Mehrwertsteuer für Photovoltaikanlagen

Am 20.06.2013 hat der Europäische Gerichtshof entschieden, dass Betreibern einer privaten Photovoltaikanlage die Mehrwertsteuer zu erstatten ist. Das gilt zumindest dann, wenn es sich um eine netzgekoppelte Anlage handelt, also Strom ins öffentliche Stromnetz eingespeist wird. In diesem Fall handelt es sich laut EuGH um eine gewerbliche Tätigkeit.

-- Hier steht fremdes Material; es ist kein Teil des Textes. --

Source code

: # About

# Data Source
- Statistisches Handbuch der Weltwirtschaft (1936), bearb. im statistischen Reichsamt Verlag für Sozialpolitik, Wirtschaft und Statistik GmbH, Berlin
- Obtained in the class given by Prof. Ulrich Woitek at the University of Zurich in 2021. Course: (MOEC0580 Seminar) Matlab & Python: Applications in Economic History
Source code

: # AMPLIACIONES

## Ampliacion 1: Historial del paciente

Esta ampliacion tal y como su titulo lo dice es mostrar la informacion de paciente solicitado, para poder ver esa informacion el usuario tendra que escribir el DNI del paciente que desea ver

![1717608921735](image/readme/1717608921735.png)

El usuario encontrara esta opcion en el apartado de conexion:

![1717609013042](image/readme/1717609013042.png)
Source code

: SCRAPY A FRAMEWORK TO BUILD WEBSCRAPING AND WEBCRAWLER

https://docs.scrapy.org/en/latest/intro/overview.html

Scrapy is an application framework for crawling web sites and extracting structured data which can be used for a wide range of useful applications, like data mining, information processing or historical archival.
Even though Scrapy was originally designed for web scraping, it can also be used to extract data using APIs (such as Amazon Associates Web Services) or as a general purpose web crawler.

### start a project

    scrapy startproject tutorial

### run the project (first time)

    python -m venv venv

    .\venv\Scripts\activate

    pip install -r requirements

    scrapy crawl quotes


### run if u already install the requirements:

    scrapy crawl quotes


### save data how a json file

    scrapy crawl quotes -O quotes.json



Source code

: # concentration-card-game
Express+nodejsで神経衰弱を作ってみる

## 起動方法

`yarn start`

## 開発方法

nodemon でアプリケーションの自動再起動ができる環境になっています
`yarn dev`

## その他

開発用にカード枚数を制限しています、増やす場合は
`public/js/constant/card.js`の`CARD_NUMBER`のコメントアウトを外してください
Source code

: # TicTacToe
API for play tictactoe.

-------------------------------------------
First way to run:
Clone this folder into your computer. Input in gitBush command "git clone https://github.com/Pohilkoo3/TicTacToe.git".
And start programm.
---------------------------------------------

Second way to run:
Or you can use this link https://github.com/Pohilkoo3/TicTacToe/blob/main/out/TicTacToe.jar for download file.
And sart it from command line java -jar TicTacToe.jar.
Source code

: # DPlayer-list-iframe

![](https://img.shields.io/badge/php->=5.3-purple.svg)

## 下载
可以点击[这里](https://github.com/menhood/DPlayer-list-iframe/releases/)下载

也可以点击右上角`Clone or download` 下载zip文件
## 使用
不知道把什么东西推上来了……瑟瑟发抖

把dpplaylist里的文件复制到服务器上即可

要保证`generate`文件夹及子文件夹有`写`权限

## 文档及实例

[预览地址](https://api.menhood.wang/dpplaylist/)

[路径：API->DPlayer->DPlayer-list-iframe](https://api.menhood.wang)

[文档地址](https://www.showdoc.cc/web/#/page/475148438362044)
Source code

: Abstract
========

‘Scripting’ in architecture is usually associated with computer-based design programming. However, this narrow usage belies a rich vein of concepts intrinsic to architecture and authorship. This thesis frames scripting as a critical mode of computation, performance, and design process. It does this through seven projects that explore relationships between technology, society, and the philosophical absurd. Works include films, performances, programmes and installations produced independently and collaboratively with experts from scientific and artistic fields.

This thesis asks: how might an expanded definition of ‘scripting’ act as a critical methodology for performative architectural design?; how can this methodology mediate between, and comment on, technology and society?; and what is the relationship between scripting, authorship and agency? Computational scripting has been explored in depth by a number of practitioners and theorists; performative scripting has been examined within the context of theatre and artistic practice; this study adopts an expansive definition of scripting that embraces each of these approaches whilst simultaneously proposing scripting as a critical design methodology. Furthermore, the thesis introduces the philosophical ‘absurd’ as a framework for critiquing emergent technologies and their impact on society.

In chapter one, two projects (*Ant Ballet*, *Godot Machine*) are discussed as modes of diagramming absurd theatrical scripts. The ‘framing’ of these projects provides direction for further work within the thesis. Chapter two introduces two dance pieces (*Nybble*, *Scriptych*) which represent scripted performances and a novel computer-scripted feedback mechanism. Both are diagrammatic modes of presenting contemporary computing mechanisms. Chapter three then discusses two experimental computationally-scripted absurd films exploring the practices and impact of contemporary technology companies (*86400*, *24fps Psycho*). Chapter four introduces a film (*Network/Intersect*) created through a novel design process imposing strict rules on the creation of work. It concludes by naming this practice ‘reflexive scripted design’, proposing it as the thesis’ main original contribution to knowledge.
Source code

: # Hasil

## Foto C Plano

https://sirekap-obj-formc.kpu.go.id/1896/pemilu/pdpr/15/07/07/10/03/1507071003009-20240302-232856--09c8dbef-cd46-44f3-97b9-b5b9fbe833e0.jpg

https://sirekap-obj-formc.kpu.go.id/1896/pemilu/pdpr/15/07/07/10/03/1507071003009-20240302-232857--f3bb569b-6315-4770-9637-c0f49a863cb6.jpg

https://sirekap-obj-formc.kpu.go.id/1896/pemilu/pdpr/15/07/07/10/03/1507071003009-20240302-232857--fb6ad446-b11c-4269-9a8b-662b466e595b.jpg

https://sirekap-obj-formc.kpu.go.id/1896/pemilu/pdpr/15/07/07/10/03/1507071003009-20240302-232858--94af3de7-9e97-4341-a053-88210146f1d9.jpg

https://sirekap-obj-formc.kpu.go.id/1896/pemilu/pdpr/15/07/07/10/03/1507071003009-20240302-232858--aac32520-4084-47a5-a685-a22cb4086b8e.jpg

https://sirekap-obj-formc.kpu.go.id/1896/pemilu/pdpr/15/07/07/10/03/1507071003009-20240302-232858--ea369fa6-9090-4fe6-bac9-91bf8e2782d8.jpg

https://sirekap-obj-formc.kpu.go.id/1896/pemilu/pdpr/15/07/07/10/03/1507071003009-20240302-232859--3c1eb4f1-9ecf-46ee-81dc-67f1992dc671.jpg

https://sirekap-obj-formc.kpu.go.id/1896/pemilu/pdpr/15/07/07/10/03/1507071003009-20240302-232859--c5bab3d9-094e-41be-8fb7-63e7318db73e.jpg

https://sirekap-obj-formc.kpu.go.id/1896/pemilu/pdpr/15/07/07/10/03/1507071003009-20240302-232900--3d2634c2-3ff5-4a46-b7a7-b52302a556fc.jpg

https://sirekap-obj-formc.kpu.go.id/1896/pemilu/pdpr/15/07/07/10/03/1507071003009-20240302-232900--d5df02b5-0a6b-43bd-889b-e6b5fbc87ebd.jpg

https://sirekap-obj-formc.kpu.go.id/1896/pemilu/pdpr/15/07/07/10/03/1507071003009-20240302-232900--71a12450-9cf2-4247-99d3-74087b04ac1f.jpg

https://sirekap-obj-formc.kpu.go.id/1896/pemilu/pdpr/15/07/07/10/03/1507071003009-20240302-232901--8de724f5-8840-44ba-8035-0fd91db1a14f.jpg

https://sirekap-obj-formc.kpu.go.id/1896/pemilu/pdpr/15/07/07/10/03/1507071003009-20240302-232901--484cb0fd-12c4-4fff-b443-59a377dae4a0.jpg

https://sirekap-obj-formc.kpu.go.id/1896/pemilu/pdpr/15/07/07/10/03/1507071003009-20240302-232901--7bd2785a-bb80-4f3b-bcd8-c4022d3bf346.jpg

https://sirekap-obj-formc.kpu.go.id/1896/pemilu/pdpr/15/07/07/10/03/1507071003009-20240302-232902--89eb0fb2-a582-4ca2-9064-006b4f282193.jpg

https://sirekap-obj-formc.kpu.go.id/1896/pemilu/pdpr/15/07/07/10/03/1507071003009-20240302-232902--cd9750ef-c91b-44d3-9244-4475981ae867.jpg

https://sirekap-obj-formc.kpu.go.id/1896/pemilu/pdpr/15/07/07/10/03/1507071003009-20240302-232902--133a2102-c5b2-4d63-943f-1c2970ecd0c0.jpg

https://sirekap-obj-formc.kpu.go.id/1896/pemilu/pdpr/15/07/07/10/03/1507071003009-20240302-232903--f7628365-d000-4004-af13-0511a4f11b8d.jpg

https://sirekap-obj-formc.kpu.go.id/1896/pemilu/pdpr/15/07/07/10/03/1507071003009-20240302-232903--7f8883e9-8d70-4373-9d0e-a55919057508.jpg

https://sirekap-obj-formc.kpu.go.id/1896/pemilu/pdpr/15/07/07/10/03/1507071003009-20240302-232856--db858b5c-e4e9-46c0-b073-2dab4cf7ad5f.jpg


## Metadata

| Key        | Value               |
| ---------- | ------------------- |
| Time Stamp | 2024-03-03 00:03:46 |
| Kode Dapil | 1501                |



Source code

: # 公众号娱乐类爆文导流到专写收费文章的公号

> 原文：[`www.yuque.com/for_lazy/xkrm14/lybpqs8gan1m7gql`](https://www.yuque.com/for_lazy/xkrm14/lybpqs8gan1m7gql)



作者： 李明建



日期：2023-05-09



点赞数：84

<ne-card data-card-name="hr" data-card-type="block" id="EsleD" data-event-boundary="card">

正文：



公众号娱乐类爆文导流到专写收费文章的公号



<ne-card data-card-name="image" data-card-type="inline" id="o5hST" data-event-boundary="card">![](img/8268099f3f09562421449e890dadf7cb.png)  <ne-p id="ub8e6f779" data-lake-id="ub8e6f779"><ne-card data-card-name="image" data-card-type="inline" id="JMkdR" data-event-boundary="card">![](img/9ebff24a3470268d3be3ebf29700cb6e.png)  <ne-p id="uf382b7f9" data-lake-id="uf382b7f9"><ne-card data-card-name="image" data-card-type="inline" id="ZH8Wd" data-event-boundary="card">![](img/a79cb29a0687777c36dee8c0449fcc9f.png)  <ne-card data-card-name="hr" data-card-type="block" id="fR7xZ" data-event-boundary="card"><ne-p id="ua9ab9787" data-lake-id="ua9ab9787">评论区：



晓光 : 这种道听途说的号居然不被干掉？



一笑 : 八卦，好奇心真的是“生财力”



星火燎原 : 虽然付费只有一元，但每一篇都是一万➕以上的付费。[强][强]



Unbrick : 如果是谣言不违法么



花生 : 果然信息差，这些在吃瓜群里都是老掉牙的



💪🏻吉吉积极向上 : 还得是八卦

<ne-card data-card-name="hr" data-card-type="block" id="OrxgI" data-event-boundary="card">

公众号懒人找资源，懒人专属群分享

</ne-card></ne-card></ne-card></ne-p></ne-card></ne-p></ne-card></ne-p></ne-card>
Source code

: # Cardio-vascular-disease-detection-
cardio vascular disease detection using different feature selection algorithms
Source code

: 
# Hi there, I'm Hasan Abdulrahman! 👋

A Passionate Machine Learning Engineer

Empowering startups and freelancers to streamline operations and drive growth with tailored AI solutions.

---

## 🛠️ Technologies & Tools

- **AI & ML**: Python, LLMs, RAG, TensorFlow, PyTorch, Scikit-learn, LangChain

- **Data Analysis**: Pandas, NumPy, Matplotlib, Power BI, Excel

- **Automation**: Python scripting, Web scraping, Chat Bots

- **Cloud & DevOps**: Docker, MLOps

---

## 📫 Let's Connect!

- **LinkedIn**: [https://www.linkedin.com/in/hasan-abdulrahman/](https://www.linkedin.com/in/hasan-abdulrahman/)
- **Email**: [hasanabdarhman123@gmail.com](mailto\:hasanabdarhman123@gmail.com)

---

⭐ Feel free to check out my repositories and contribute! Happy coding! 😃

Im konkreten Fall hatte ein Anlagenbesitzer aus Österreich geklagt, dem die Finanzverwaltung die Rückerstattung der Mehrwertsteuer mit dem Argument verweigerte, er erzeuge weniger Strom als er selbst verbrauche. Deswegen sei nicht von einer gewerblichen Tätigkeit als Stromproduzent auszugehen. Diese Auffassung wies der EuGH eindeutig zurück. Entscheidend sei allein, dass die Anlage mit der Absicht installiert wurde, langfristig Einnahmen zu erzielen.

Eine gute Nachricht?

Unklar ist noch, ob dieses Urteil für Anlagenbesitzer in Deutschland eine gute oder eher eine schlechte Nachricht ist. Fest steht zunächst, dass in Deutschland eine Erstattung der Mehrwertsteuer ohnehin geltende Rechtslage ist. Ausnahmen gelten nur, wenn der Betreiber die so genannten Kleinunternehmerregelung in Anspruch nimmt. Das ist dann möglich, wenn der Jahresumsatz nicht höher als 17.500 Euro ist. Wer sich dafür entscheidet, reduziert zwar seinen bürokratischen Aufwand erheblich, verzichtet aber freiwillig auf die Rückerstattung der Steuer. Insofern scheint die heutige deutsche Regelung in diesem Punkt bereits EU-Recht zu entsprechen, es dürfte sich also nichts ändern. Aber das Urteil könnte auch andere Konsequenzen haben.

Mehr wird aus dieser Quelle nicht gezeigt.